Entender el todo: Una nueva mirada sobre el mundo y la política
Vivimos en un mundo que ha sido pensado, desde hace siglos, en base a partes: partes del cuerpo, partes de la naturaleza, partes del conocimiento, partes del territorio, partes del poder. Esta forma de ver las cosas ha sido útil para desarrollar la ciencia, organizar gobiernos o diseñar tecnologías. Pero también nos ha hecho perder de vista algo fundamental: que la realidad no está hecha de partes aisladas, sino de relaciones, de redes, de totalidades vivas.
Este énfasis en la parte tiene una raíz filosófica reconocible en el pensamiento de René Descartes, quien propuso que para entender algo complejo era mejor dividirlo en partes más simples. Este método analítico permitió grandes avances científicos, pero también reforzó una visión fragmentada del mundo. Frente a esta perspectiva, corrientes como la psicología de la Gestalt afirmaron que "el todo es más que la suma de las partes", recordándonos que hay estructuras y significados que no pueden entenderse si solo miramos los elementos por separado.
Cuando analizamos un río como “agua”, un bosque como “biomasa”, o una comunidad como “población”, estamos usando una forma de pensar que separa para entender. Es lo que los griegos llamaban logos: la razón, el lenguaje, la lógica. El logos nos ayuda a construir modelos, teorías y conceptos que nos permiten explicar el mundo. Pero tiene un límite: no puede captar el todo tal como es. Puede analizar fragmentos, pero no puede vivir la totalidad de lo real.
La filosofía, desde distintas tradiciones, ha advertido esto muchas veces. En el budismo, por ejemplo, se dice que nada tiene existencia propia: todo depende de todo. En la filosofía ecológica, como la de Arne Naess o Félix Guattari, se insiste en que el ser humano es parte de una red de relaciones -con la tierra, con los demás, consigo mismo- y que no puede pensarse como una unidad separada. La idea de que somos individuos autosuficientes es una ilusión moderna que ya no nos sirve.

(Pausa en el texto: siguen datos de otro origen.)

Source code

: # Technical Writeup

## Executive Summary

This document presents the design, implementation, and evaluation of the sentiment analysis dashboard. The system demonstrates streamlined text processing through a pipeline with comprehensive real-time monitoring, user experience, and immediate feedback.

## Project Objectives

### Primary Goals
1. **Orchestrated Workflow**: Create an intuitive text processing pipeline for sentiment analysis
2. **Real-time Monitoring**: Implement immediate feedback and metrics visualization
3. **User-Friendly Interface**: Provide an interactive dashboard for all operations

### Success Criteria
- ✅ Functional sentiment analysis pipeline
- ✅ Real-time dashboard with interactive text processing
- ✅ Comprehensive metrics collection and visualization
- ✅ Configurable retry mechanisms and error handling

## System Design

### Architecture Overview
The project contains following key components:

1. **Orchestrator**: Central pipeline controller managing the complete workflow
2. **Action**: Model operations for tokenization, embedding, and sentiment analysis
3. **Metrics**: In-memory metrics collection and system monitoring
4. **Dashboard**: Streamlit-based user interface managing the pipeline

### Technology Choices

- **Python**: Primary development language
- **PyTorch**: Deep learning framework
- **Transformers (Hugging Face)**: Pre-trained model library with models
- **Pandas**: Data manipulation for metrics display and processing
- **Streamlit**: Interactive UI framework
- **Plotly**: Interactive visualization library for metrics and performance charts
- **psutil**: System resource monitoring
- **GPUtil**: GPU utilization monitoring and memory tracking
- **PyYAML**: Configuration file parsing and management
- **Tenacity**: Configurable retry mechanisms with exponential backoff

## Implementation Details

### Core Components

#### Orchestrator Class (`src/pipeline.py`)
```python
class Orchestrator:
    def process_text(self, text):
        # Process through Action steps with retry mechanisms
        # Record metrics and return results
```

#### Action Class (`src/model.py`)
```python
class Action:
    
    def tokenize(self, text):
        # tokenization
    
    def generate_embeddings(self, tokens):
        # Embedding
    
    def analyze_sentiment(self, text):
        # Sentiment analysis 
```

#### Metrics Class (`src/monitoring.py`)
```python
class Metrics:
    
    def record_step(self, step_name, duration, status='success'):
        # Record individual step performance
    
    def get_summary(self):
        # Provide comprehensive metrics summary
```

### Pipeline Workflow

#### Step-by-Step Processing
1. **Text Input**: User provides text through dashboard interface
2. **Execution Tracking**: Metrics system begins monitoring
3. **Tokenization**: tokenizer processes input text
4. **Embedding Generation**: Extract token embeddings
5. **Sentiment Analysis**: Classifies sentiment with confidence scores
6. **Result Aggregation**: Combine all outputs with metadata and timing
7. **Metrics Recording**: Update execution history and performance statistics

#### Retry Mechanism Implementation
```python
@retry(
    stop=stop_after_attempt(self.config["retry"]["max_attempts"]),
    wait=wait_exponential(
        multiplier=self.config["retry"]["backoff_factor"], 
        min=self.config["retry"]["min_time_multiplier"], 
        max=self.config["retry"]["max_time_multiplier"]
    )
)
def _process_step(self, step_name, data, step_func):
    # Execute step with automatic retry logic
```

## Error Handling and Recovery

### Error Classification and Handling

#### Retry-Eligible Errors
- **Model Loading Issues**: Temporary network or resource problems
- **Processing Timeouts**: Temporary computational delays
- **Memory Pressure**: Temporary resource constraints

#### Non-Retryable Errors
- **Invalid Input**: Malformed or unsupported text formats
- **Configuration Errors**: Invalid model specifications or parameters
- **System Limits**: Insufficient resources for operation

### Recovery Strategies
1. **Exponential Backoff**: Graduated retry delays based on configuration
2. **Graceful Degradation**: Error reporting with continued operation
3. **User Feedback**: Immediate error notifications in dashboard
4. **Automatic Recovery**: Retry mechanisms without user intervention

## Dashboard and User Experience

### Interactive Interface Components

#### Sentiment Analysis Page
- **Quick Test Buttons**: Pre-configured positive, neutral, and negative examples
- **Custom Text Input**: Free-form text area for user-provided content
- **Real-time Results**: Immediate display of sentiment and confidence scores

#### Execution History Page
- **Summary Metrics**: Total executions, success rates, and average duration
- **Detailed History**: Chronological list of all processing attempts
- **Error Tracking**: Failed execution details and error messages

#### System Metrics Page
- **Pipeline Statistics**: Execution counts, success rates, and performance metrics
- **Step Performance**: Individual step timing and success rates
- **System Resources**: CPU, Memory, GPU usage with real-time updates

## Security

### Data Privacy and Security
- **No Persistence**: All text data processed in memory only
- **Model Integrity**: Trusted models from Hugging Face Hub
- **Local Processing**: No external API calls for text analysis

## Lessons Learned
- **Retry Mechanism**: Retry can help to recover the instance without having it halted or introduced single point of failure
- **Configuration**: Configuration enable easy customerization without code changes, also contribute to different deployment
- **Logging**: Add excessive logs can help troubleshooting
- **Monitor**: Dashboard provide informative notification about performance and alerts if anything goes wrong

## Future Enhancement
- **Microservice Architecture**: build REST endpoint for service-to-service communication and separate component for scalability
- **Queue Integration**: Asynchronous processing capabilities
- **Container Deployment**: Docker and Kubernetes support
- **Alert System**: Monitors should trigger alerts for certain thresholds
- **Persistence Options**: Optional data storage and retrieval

Este problema no es solo teórico. Tiene consecuencias directas en la forma en que organizamos nuestras sociedades. Las políticas públicas suelen tratar los temas como si fueran independientes: salud, medio ambiente, economía, seguridad. Pero en la práctica, todo está conectado. Si se contamina un río, afecta la salud, la economía local, la biodiversidad, e incluso la identidad de una comunidad. Si se construye una carretera en un bosque, cambia todo un sistema de relaciones que tal vez no alcanzamos a ver.
Por eso, distintas experiencias en el mundo están mostrando caminos alternativos. El municipalismo ecológico, por ejemplo, propone que las decisiones se tomen a nivel local, con participación directa de las personas, y teniendo en cuenta la ecología del territorio. En algunos pueblos de Europa y América Latina ya se está practicando este tipo de organización, donde lo importante no es el poder desde arriba, sino el cuidado desde abajo.

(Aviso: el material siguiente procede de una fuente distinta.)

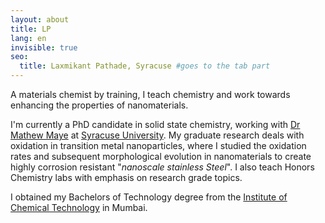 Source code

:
 ```yaml
---
layout: about
title: LP
lang: en
invisible: true
seo:
  title: Laxmikant Pathade, Syracuse #goes to the tab part
---
```


A materials chemist by training, I teach chemistry and work towards enhancing the properties of nanomaterials.

I'm currently a PhD candidate in solid state chemistry, working with [Dr Mathew Maye](http://nano.syr.edu) at [Syracuse University](https://syracuse.edu/). My graduate research deals with oxidation in transition metal nanoparticles, where I studied the oxidation rates and subsequent morphological evolution in nanomaterials to create highly corrosion resistant "*nanoscale stainless Steel*". I also teach Honors Chemistry labs with emphasis on research grade topics.

I obtained my Bachelors of Technology degree from the [Institute of Chemical Technology](https://en.wikipedia.org/wiki/Institute_of_Chemical_Technology) in Mumbai.
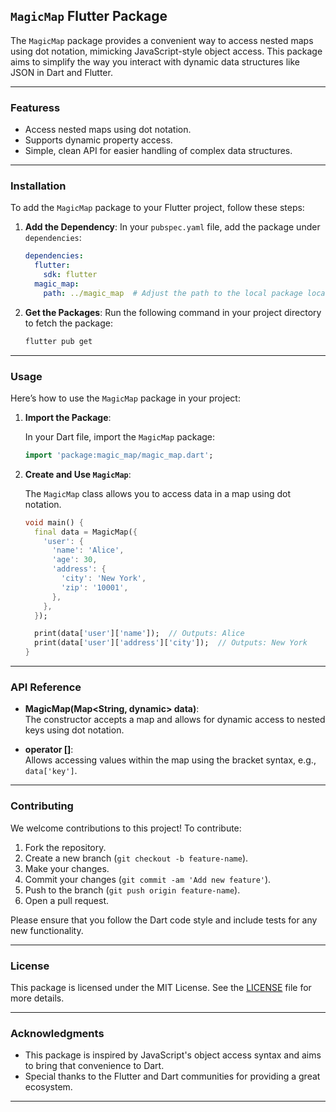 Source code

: ## `MagicMap` Flutter Package

The `MagicMap` package provides a convenient way to access nested maps using dot notation, mimicking JavaScript-style object access. This package aims to simplify the way you interact with dynamic data structures like JSON in Dart and Flutter.

---

### Featuress
- Access nested maps using dot notation.
- Supports dynamic property access.
- Simple, clean API for easier handling of complex data structures.

---

### Installation

To add the `MagicMap` package to your Flutter project, follow these steps:

1. **Add the Dependency**: 
   In your `pubspec.yaml` file, add the package under `dependencies`:

   ```yaml
   dependencies:
     flutter:
       sdk: flutter
     magic_map:
       path: ../magic_map  # Adjust the path to the local package location
   ```

2. **Get the Packages**:
   Run the following command in your project directory to fetch the package:

   ```bash
   flutter pub get
   ```

---

### Usage

Here’s how to use the `MagicMap` package in your project:

1. **Import the Package**:

   In your Dart file, import the `MagicMap` package:

   ```dart
   import 'package:magic_map/magic_map.dart';
   ```

2. **Create and Use `MagicMap`**:

   The `MagicMap` class allows you to access data in a map using dot notation.

   ```dart
   void main() {
     final data = MagicMap({
       'user': {
         'name': 'Alice',
         'age': 30,
         'address': {
           'city': 'New York',
           'zip': '10001',
         },
       },
     });

     print(data['user']['name']);  // Outputs: Alice
     print(data['user']['address']['city']);  // Outputs: New York
   }
   ```

---

### API Reference

- **MagicMap(Map<String, dynamic> data)**:  
  The constructor accepts a map and allows for dynamic access to nested keys using dot notation.

- **operator []**:  
  Allows accessing values within the map using the bracket syntax, e.g., `data['key']`.

---

### Contributing

We welcome contributions to this project! To contribute:

1. Fork the repository.
2. Create a new branch (`git checkout -b feature-name`).
3. Make your changes.
4. Commit your changes (`git commit -am 'Add new feature'`).
5. Push to the branch (`git push origin feature-name`).
6. Open a pull request.

Please ensure that you follow the Dart code style and include tests for any new functionality.

---

### License

This package is licensed under the MIT License. See the [LICENSE](LICENSE) file for more details.

---

### Acknowledgments

- This package is inspired by JavaScript's object access syntax and aims to bring that convenience to Dart.
- Special thanks to the Flutter and Dart communities for providing a great ecosystem.

---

En América del Sur, los pueblos indígenas originarios han propuesto nuevos paradigmas, una forma de vida basada en el equilibrio con la naturaleza, la comunidad y la espiritualidad. Aquí, la tierra no es un recurso, sino una madre: Ñuke Mapu (mapuche) y la Pachamama (andina). La política no se reduce a elecciones y leyes, sino que se expresa en la forma de sembrar, de compartir, de hablar con respeto, de recordar a los antepasados.
No luchan solo por tierras, sino por formas de vida que reconozcan al territorio como un ser vivo, no como una propiedad. En esas luchas hay una sabiduría que el mundo moderno necesita urgentemente: no todo se puede medir, dividir o administrar. Algunas cosas solo se pueden cuidar.

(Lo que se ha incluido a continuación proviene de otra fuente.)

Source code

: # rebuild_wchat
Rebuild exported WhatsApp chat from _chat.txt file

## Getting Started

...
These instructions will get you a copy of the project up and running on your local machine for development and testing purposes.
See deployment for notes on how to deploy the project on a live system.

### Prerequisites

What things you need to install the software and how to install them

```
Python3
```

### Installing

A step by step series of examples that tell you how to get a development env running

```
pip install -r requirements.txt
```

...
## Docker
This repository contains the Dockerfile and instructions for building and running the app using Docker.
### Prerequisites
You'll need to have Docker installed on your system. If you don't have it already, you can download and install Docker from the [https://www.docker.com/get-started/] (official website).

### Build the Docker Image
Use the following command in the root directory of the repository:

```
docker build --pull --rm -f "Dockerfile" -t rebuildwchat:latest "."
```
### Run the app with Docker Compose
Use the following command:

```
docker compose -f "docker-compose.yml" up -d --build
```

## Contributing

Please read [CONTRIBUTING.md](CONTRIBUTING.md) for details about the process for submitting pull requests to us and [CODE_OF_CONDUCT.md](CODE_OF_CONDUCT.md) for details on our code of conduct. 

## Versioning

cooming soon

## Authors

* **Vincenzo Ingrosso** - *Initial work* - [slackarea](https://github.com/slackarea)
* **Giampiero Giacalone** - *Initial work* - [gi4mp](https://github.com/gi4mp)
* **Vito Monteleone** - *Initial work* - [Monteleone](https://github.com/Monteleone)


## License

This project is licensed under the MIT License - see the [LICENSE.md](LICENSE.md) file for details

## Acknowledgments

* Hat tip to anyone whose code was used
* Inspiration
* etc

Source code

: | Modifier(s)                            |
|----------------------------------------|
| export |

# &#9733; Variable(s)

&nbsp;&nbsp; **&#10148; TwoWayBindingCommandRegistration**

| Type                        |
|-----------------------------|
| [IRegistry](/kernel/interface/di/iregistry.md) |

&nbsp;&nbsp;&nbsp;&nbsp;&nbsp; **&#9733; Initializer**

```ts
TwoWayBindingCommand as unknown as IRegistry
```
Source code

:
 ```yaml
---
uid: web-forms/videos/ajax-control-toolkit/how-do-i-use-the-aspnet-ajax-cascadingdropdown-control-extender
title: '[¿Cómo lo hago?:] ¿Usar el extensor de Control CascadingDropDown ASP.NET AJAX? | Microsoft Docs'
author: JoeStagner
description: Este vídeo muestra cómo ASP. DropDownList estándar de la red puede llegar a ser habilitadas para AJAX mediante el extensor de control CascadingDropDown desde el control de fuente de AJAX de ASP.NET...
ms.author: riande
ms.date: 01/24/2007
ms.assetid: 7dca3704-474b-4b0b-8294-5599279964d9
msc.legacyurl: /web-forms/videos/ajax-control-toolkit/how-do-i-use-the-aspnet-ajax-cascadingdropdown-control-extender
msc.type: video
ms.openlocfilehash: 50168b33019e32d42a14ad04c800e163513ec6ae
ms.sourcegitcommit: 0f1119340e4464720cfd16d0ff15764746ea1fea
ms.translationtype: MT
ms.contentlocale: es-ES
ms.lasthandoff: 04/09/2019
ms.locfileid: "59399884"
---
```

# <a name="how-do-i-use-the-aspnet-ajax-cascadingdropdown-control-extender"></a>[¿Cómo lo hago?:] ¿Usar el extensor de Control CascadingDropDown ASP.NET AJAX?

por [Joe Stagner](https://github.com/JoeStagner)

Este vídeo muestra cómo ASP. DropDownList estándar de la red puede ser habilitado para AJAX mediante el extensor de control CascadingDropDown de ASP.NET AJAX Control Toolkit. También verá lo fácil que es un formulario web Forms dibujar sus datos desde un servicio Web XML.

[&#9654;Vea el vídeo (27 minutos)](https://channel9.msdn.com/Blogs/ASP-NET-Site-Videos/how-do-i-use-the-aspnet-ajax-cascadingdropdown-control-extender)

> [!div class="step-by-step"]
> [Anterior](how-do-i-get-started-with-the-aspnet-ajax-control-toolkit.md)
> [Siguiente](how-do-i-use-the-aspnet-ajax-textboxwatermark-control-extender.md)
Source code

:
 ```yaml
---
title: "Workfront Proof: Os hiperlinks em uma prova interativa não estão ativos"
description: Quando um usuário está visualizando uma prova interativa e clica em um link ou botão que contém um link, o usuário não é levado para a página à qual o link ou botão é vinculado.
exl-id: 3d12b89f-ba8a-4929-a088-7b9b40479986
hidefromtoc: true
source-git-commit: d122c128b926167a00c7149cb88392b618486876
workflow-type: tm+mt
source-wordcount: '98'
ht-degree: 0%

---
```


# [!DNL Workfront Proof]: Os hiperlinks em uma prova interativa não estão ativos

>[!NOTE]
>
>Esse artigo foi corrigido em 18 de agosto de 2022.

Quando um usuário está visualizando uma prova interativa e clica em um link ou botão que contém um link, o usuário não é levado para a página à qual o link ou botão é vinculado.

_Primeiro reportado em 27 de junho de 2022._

El filósofo Edgar Morin, uno de los pensadores más influyentes del pensamiento complejo, dice que necesitamos una nueva forma de hacer política. Una política que entienda que todo está relacionado: la mente con el cuerpo, el individuo con la sociedad, el ser humano con la Tierra. No se trata de rechazar la razón, sino de complementarla con sensibilidad, intuición y conciencia relacional.
Lo que necesitamos hoy no es más control sobre las partes, sino más comprensión del todo. Una política del cuidado, no del dominio. Una forma de vivir que no divida, sino que reconecte. Porque al final, no somos piezas sueltas. Somos parte de una trama que nos sostiene, aunque muchas veces no la veamos. Y es esa trama -ese todo vivo- lo que vale la pena defender.